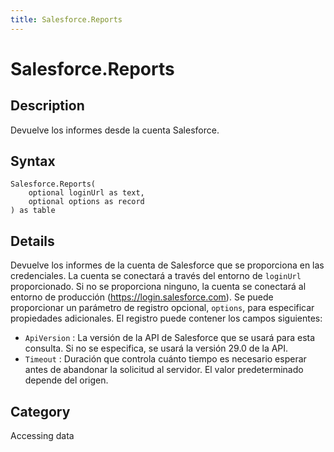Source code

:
 ```yaml
---
title: Salesforce.Reports
---
```


# Salesforce.Reports


## Description

Devuelve los informes desde la cuenta Salesforce.


## Syntax

```powerquery
Salesforce.Reports(
    optional loginUrl as text,
    optional options as record
) as table
```


## Details

Devuelve los informes de la cuenta de Salesforce que se proporciona en las credenciales. La cuenta se conectará a través del entorno de <code>loginUrl</code> proporcionado. Si no se proporciona ninguno, la cuenta se conectará al entorno de producción (https://login.salesforce.com). Se puede proporcionar un parámetro de registro opcional, <code>options</code>, para especificar propiedades adicionales. El registro puede contener los campos siguientes:    <ul><li><code>ApiVersion</code> : La versi&#243;n de la API de Salesforce que se usar&#225; para esta consulta. Si no se especifica, se usar&#225; la versi&#243;n 29.0 de la API.</li><li><code>Timeout</code> : Duraci&#243;n que controla cu&#225;nto tiempo es necesario esperar antes de abandonar la solicitud al servidor. El valor predeterminado depende del origen.</li></ul>    



## Category
Accessing data
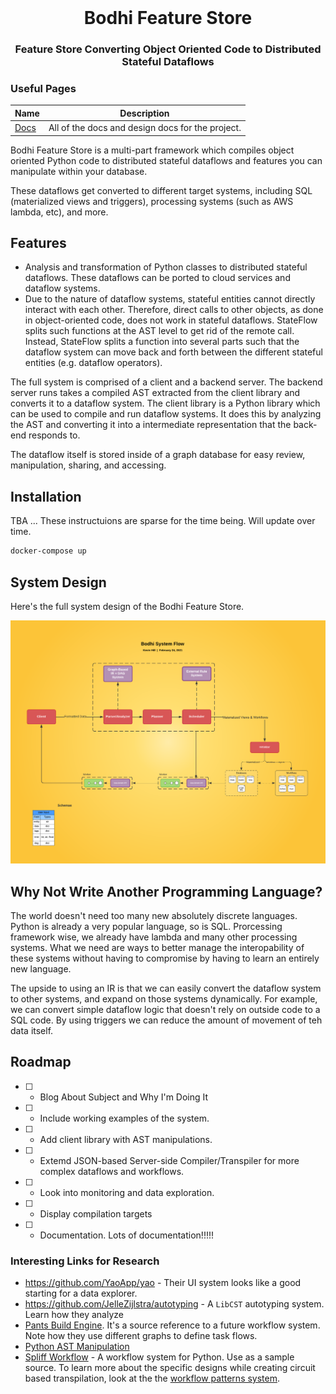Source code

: <br />

<div align="center">
    <h1>Bodhi Feature Store</h1>
    <p><h3 align="center">Feature Store Converting Object Oriented Code to Distributed Stateful Dataflows</h3></p>
    <div align="center">
    </div>
</div>

### Useful Pages

| Name                                  | Description                                      |
| ------------------------------------- | ------------------------------------------------ |
| [Docs](https://fiteverything.us/docs) | All of the docs and design docs for the project. |


<!-- <hr> -->

Bodhi Feature Store is a multi-part framework which compiles object oriented Python code to distributed stateful dataflows and features you can manipulate within your database. 


These dataflows get converted to different target systems, including SQL (materialized views and triggers), processing systems (such as AWS lambda, etc), and more. 



## Features

- Analysis and transformation of Python classes to distributed stateful dataflows. These dataflows can be ported to cloud services and dataflow systems.
- Due to the nature of dataflow systems, stateful entities cannot directly interact with each other. Therefore, direct calls to other objects, as done in object-oriented code, does not work in stateful dataflows. StateFlow splits such functions at the AST level to get rid of the remote call.
  Instead, StateFlow splits a function into several parts such that the dataflow system can move back and forth between the different stateful entities (e.g. dataflow operators).

The full system is comprised of a client and a backend server. The backend server runs takes a compiled AST extracted from the client library and converts it to a dataflow system. The client library is a Python library which can be used to compile and run dataflow systems. It does this by analyzing the AST and converting it into a intermediate representation that the back-end responds to.


The dataflow itself is stored inside of a graph database for easy review, manipulation, sharing, and accessing.

## Installation

TBA ... These instructuions are sparse for the time being. Will update over time.


```bash
docker-compose up
```


## System Design

Here's the full system design of the Bodhi Feature Store.

![Full System Design](./docs/assets/bodhi_system_flow.png)


## Why Not Write Another Programming Language?

The world doesn't need too many new absolutely discrete languages. Python is already a very popular language, so is SQL. Prorcessing framework wise, we already have lambda and many other processing systems. What we need are ways to better manage the interopability of these systems without having to compromise by having to learn an entirely new language.

The upside to using an IR is that we can easily convert the dataflow system to other systems, and expand on those systems dynamically. For example, we can convert simple dataflow logic that doesn't rely on outside code to a SQL code. By using triggers we can reduce the amount of movement of teh data itself.

## Roadmap

- [ ] - Blog About Subject and Why I'm Doing It
- [ ] - Include working examples of the system.
- [ ] - Add client library with AST manipulations.
- [ ] - Extemd JSON-based Server-side Compiler/Transpiler for more complex dataflows and workflows.
- [ ] - Look into monitoring and data exploration.
- [ ] - Display compilation targets
- [ ] - Documentation. Lots of documentation!!!!!





### Interesting Links for Research

- https://github.com/YaoApp/yao - Their UI system looks like a good starting for a data explorer.
- https://github.com/JelleZijlstra/autotyping - A `LibCST` autotyping system. Learn how they analyze
- [Pants Build Engine](https://github.com/pantsbuild/pants/tree/main/src/rust/engine). It's a source reference to a future workflow system. Note how they use different graphs to define task flows.
- [Python AST Manipulation](https://github.com/leonardt/ast_tools)
- [Spliff Workflow](https://spiffworkflow.readthedocs.io/en/latest/) - A workflow system for Python. Use as a sample source. To learn more about the specific designs while creating circuit based transpilation, look at the the [workflow patterns system](http://www.workflowpatterns.com/patterns/data/workflow_structure.php).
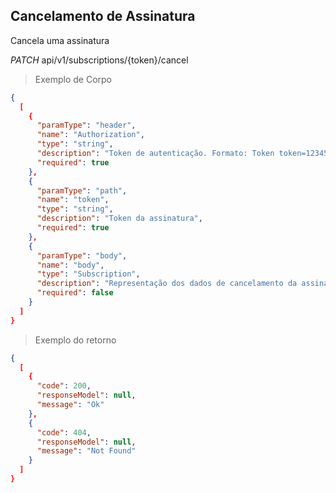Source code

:## Cancelamento de Assinatura

Cancela uma assinatura


<div class="api-endpoint">
  <div class="endpoint-data">
    <i class="label label-get">PATCH</i>
     api/v1/subscriptions/{token}/cancel
  </div>
</div>


> Exemplo de Corpo

```json
{
  [
    {
      "paramType": "header",
      "name": "Authorization",
      "type": "string",
      "description": "Token de autenticação. Formato: Token token=123456",
      "required": true
    },
    {
      "paramType": "path",
      "name": "token",
      "type": "string",
      "description": "Token da assinatura",
      "required": true
    },
    {
      "paramType": "body",
      "name": "body",
      "type": "Subscription",
      "description": "Representação dos dados de cancelamento da assinatura",
      "required": false
    }
  ]
}
```

> Exemplo do retorno

```json
{
  [
    {
      "code": 200,
      "responseModel": null,
      "message": "Ok"
    },
    {
      "code": 404,
      "responseModel": null,
      "message": "Not Found"
    }
  ]
}
```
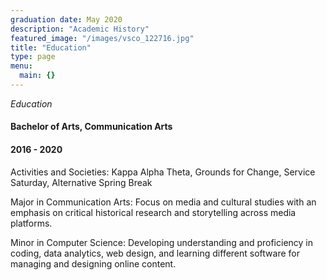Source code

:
 ```yaml
---
graduation date: May 2020
description: "Academic History"
featured_image: "/images/vsco_122716.jpg"
title: "Education"
type: page
menu:
  main: {}
---
```

_Education_
#### Bachelor of Arts, Communication Arts
#### 2016 - 2020

Activities and Societies: Kappa Alpha Theta, Grounds for Change, Service Saturday, Alternative Spring Break

Major in Communication Arts: Focus on media and cultural studies with an emphasis on critical historical research and storytelling across media platforms.

Minor in Computer Science: Developing understanding and proficiency in coding, data analytics, web design, and learning different software for managing and designing online content.

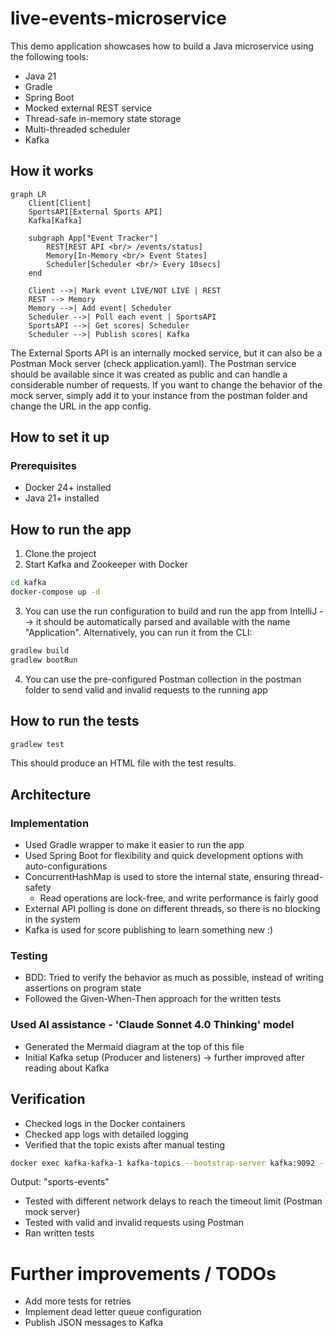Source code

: # live-events-microservice

This demo application showcases how to build a Java microservice using the following tools:
- Java 21
- Gradle
- Spring Boot
- Mocked external REST service
- Thread-safe in-memory state storage
- Multi-threaded scheduler
- Kafka

## How it works

```mermaid
graph LR
    Client[Client]
    SportsAPI[External Sports API]
    Kafka[Kafka]

    subgraph App["Event Tracker"]
        REST[REST API <br/> /events/status]
        Memory[In-Memory <br/> Event States]
        Scheduler[Scheduler <br/> Every 10secs]
    end

    Client -->| Mark event LIVE/NOT LIVE | REST
    REST --> Memory
    Memory -->| Add event| Scheduler
    Scheduler -->| Poll each event | SportsAPI
    SportsAPI -->| Get scores| Scheduler
    Scheduler -->| Publish scores| Kafka
```

The External Sports API is an internally mocked service, but it can also be a Postman Mock server (check application.yaml).
The Postman service should be available since it was created as public and can handle a considerable number of requests.
If you want to change the behavior of the mock server, simply add it to your instance from the postman folder and change the URL in the app config.

## How to set it up
### Prerequisites
- Docker 24+ installed
- Java 21+ installed

## How to run the app
1. Clone the project
2. Start Kafka and Zookeeper with Docker
```bash
cd kafka
docker-compose up -d
```
3. You can use the run configuration to build and run the app from IntelliJ --> it should be automatically parsed and available with the name "Application".
   Alternatively, you can run it from the CLI:
```bash
gradlew build
gradlew bootRun
```
4. You can use the pre-configured Postman collection in the postman folder to send valid and invalid requests to the running app

## How to run the tests
```bash
gradlew test
```
This should produce an HTML file with the test results.

## Architecture
### Implementation
- Used Gradle wrapper to make it easier to run the app
- Used Spring Boot for flexibility and quick development options with auto-configurations
- ConcurrentHashMap is used to store the internal state, ensuring thread-safety
    - Read operations are lock-free, and write performance is fairly good
- External API polling is done on different threads, so there is no blocking in the system
- Kafka is used for score publishing to learn something new :)

### Testing
- BDD: Tried to verify the behavior as much as possible, instead of writing assertions on program state
- Followed the Given-When-Then approach for the written tests

### Used AI assistance - 'Claude Sonnet 4.0 Thinking' model
- Generated the Mermaid diagram at the top of this file
- Initial Kafka setup (Producer and listeners) -> further improved after reading about Kafka

## Verification
- Checked logs in the Docker containers
- Checked app logs with detailed logging
- Verified that the topic exists after manual testing
```bash
docker exec kafka-kafka-1 kafka-topics --bootstrap-server kafka:9092 --list
```
Output: "sports-events"
- Tested with different network delays to reach the timeout limit (Postman mock server)
- Tested with valid and invalid requests using Postman
- Ran written tests

# Further improvements / TODOs
- Add more tests for retries
- Implement dead letter queue configuration
- Publish JSON messages to Kafka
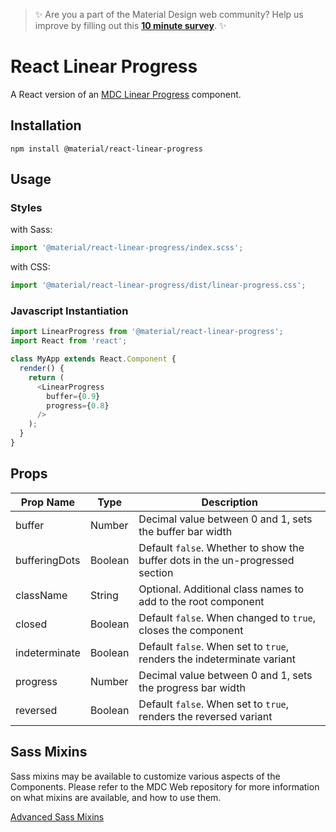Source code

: > ✨ Are you a part of the Material Design web community? Help us improve by filling out this <a href='https://bit.ly/materialwebsurvey'>**10 minute survey**</a>. ✨

# React Linear Progress

A React version of an [MDC Linear Progress](https://github.com/material-components/material-components-web/tree/master/packages/mdc-linear-progress) component.

## Installation

```
npm install @material/react-linear-progress
```

## Usage

### Styles

with Sass:
```js
import '@material/react-linear-progress/index.scss';
```

with CSS:
```js
import '@material/react-linear-progress/dist/linear-progress.css';
```

### Javascript Instantiation
```js
import LinearProgress from '@material/react-linear-progress';
import React from 'react';

class MyApp extends React.Component {
  render() {
    return (
      <LinearProgress
        buffer={0.9}
        progress={0.8}
      />
    );
  }
}
```

## Props

Prop Name | Type | Description
--- | --- | ---
buffer | Number | Decimal value between 0 and 1, sets the buffer bar width
bufferingDots | Boolean | Default `false`. Whether to show the buffer dots in the un-progressed section
className | String | Optional. Additional class names to add to the root component
closed | Boolean | Default `false`. When changed to `true`, closes the component
indeterminate | Boolean | Default `false`. When set to `true`, renders the indeterminate variant
progress | Number | Decimal value between 0 and 1, sets the progress bar width
reversed | Boolean | Default `false`. When set to `true`, renders the reversed variant

## Sass Mixins

Sass mixins may be available to customize various aspects of the Components. Please refer to the
MDC Web repository for more information on what mixins are available, and how to use them.

[Advanced Sass Mixins](https://github.com/material-components/material-components-web/tree/master/packages/mdc-linear-progress#sass-mixins)
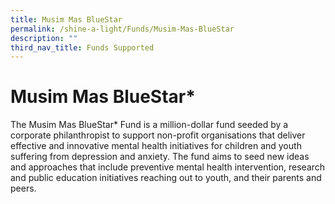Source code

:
 ```yaml
---
title: Musim Mas BlueStar
permalink: /shine-a-light/Funds/Musim-Mas-BlueStar
description: ""
third_nav_title: Funds Supported
---
```


# Musim Mas BlueStar*
The Musim Mas BlueStar* Fund is a million-dollar fund seeded by a corporate philanthropist to support non-profit organisations that deliver effective and innovative mental health initiatives for children and youth suffering from depression and anxiety. The fund aims to seed new ideas and approaches that include preventive mental health intervention, research and public education initiatives reaching out to youth, and their parents and peers.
******************************
Please say how many lines of the material above include "compose", giving that number and no other words.

**Exercise result**
2